Abbiamo atteso per tanto tempo questo giorno che, come sempre avviene, oggi si fa fatica anche a festeggiare la riconquistata semilibertà. Nell’aria si respira ancora incertezza, l’eccesso di fiducia riposto nella campagna vaccinale ha dovuto subire un duro colpo dopo l’ammissione che esistono seri problemi con i prodotti a vettore virale come AstraZeneca e Johnson & Johnson, la pianificazione faticosamente calibrata delle inoculazioni deve in pratica essere rifatta tenendo conto di nuovo delle fasce di età under 60 che fino a settimana scorsa non rappresentavano più un problema.
Ma a risentirne soprattutto è lo spirito con il quale la popolazione affrontava fino a pochi giorni fa il vaccino quale unico e più rapido strumento per sentirsi immuni da contagi e spiacevoli altre conseguenze: significativo ieri è stato il flop nella bergamasca di «AstraDay», l’iniziativa di Regione Lombardia pensata per gli under 60 che si sono presentati agli hub in poche decine su un totale di quasi quattromila soggetti individuati dalla Regione.
L’esperienza di questi giorni, abbandonando gli isterismi ed il facile sconcerto, insegna che non si potrà combattere la guerra al CoViD con una sola arma di massa, ma che si dovrà coinvolgere con sempre maggiore incisività la medicina di base e del territorio alla quale dovrà essere affidato il compito di ricorrere anche alle cure precoci ed ai farmaci alternativi quando l’AIFA e la consorteria burotecnica si saranno rassegnati a fornire le necessarie autorizzazioni.
Esaminando i dati del report settimanale si può notare che nella Bergamasca si sono verificati 26 nuovi casi di positività e un solo decesso, con un’incidenza dei nuovi positivi ogni 100 mila abitanti pari a 17. Nella città di Bergamo tutti gli ingressi al pronto soccorso dell’Ospedale Papa Giovanni XXIII di Bergamo sono tornati ai valori pre-pandemia mentre la Casa di cura San Francesco e l’Istituto Palazzolo sono ormai “CoViD free”, così come l’Istituto clinico Quarenghi di San Pellegrino.
Buona parte d’Italia, con 40 milioni e mezzo di italiani, praticamente due su tre, da oggi è finalmente in «zona bianca» con le gradite conseguenze che questa attribuzione burocratica comporta: restrizioni ridotte al minimo, fine del coprifuoco, riapertura di locali ed esercizi rimasti bloccati per mesi. Restano in vigore praticamente solo i precetti di base, come l’obbligo del distanziamento personale di almeno un metro, l’utilizzo della mascherina, l’igienizzazione delle mani e il divieto di assembramento, sia all’aperto che al chiuso.

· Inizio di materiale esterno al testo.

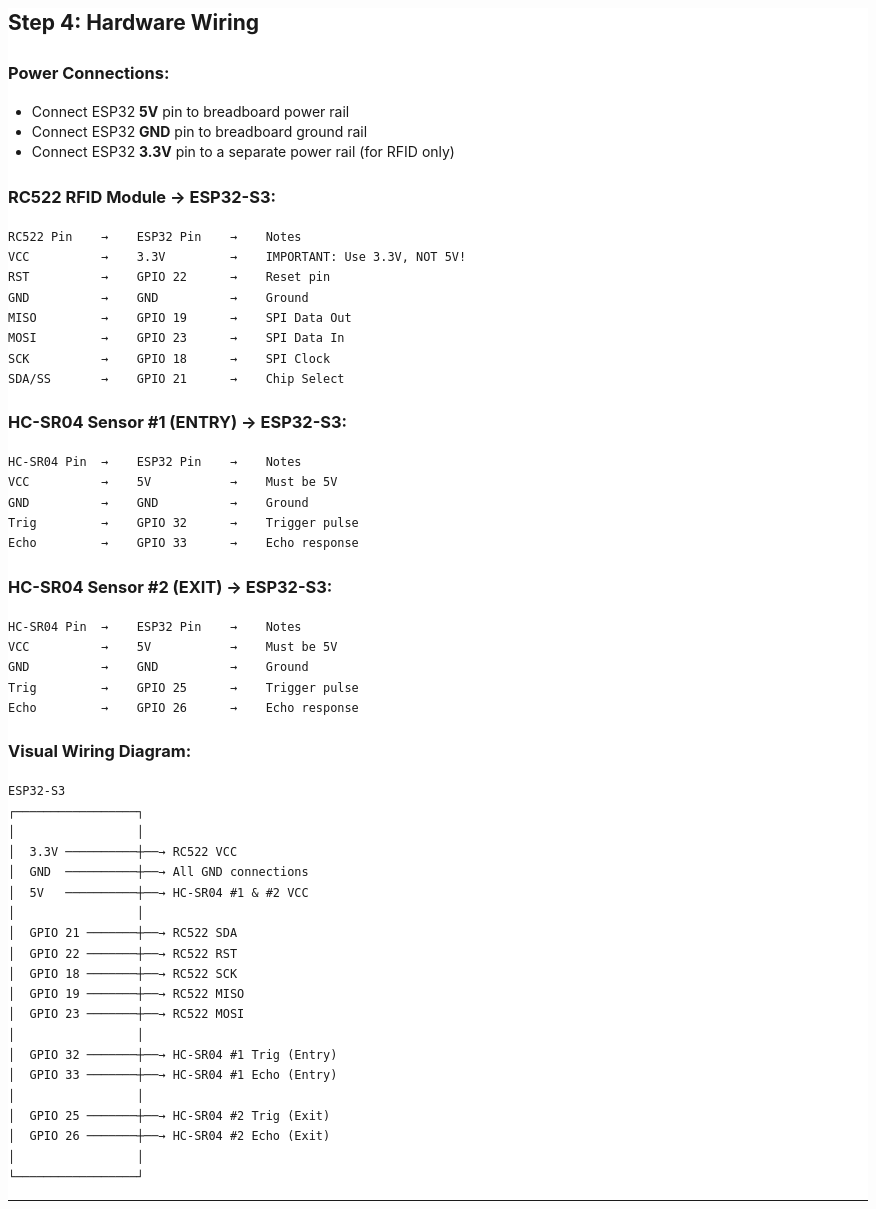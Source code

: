
## Step 4: Hardware Wiring

### Power Connections:
- Connect ESP32 **5V** pin to breadboard power rail
- Connect ESP32 **GND** pin to breadboard ground rail
- Connect ESP32 **3.3V** pin to a separate power rail (for RFID only)

### RC522 RFID Module → ESP32-S3:
```
RC522 Pin    →    ESP32 Pin    →    Notes
VCC          →    3.3V         →    IMPORTANT: Use 3.3V, NOT 5V!
RST          →    GPIO 22      →    Reset pin
GND          →    GND          →    Ground
MISO         →    GPIO 19      →    SPI Data Out
MOSI         →    GPIO 23      →    SPI Data In  
SCK          →    GPIO 18      →    SPI Clock
SDA/SS       →    GPIO 21      →    Chip Select
```

### HC-SR04 Sensor #1 (ENTRY) → ESP32-S3:
```
HC-SR04 Pin  →    ESP32 Pin    →    Notes
VCC          →    5V           →    Must be 5V
GND          →    GND          →    Ground
Trig         →    GPIO 32      →    Trigger pulse
Echo         →    GPIO 33      →    Echo response
```

### HC-SR04 Sensor #2 (EXIT) → ESP32-S3:
```
HC-SR04 Pin  →    ESP32 Pin    →    Notes
VCC          →    5V           →    Must be 5V
GND          →    GND          →    Ground
Trig         →    GPIO 25      →    Trigger pulse
Echo         →    GPIO 26      →    Echo response
```

### Visual Wiring Diagram:
```
ESP32-S3
┌─────────────────┐
│                 │
│  3.3V ──────────┼──→ RC522 VCC
│  GND  ──────────┼──→ All GND connections
│  5V   ──────────┼──→ HC-SR04 #1 & #2 VCC
│                 │
│  GPIO 21 ───────┼──→ RC522 SDA
│  GPIO 22 ───────┼──→ RC522 RST
│  GPIO 18 ───────┼──→ RC522 SCK
│  GPIO 19 ───────┼──→ RC522 MISO
│  GPIO 23 ───────┼──→ RC522 MOSI
│                 │
│  GPIO 32 ───────┼──→ HC-SR04 #1 Trig (Entry)
│  GPIO 33 ───────┼──→ HC-SR04 #1 Echo (Entry)
│                 │
│  GPIO 25 ───────┼──→ HC-SR04 #2 Trig (Exit)
│  GPIO 26 ───────┼──→ HC-SR04 #2 Echo (Exit)
│                 │
└─────────────────┘
```

---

Nelle zone bianche è consentito organizzare feste private collegate a cerimonie religiose o civili, matrimoni, cresime, comunioni, battesimi ma anche compleanni, feste di laurea e anniversari. Si potrà però partecipare solo se in possesso del “green pass”: certificato di vaccinazione, valido fino a nove mesi dopo il completamento dell’intero ciclo oppure dal 15° giorno dopo la prima dose fino alla somministrazione della seconda; certificato di guarigione, che ha validità sei mesi; tampone negativo effettuato nelle 48 ore precedenti la partecipazione all’evento.
In ogni caso fino al 21 giugno, quindi ancora per una settimana, il consumo al tavolo negli spazi al chiuso è consentito per le attività dei servizi di ristorazione per un massimo di sei persone per tavolo, salvo che siano tutti conviventi, mentre resteranno ancora sospese le attività che si svolgono in sale da ballo, discoteche e locali simili, sia al chiuso che all’aperto.
Nelle discoteche si potrà dunque bere e mangiare, magari ascoltando musica, ma non si potrà ballare in pista, rendendo di fatto problematico l’esercizio della loro tipica attività. Secondo il ministero tutte queste cautele sono dettate dalla necessità di contrastare la diffusione della variante Alpha e di altre a maggiore trasmissibilità o comunque resistenti alla risposta immunitaria.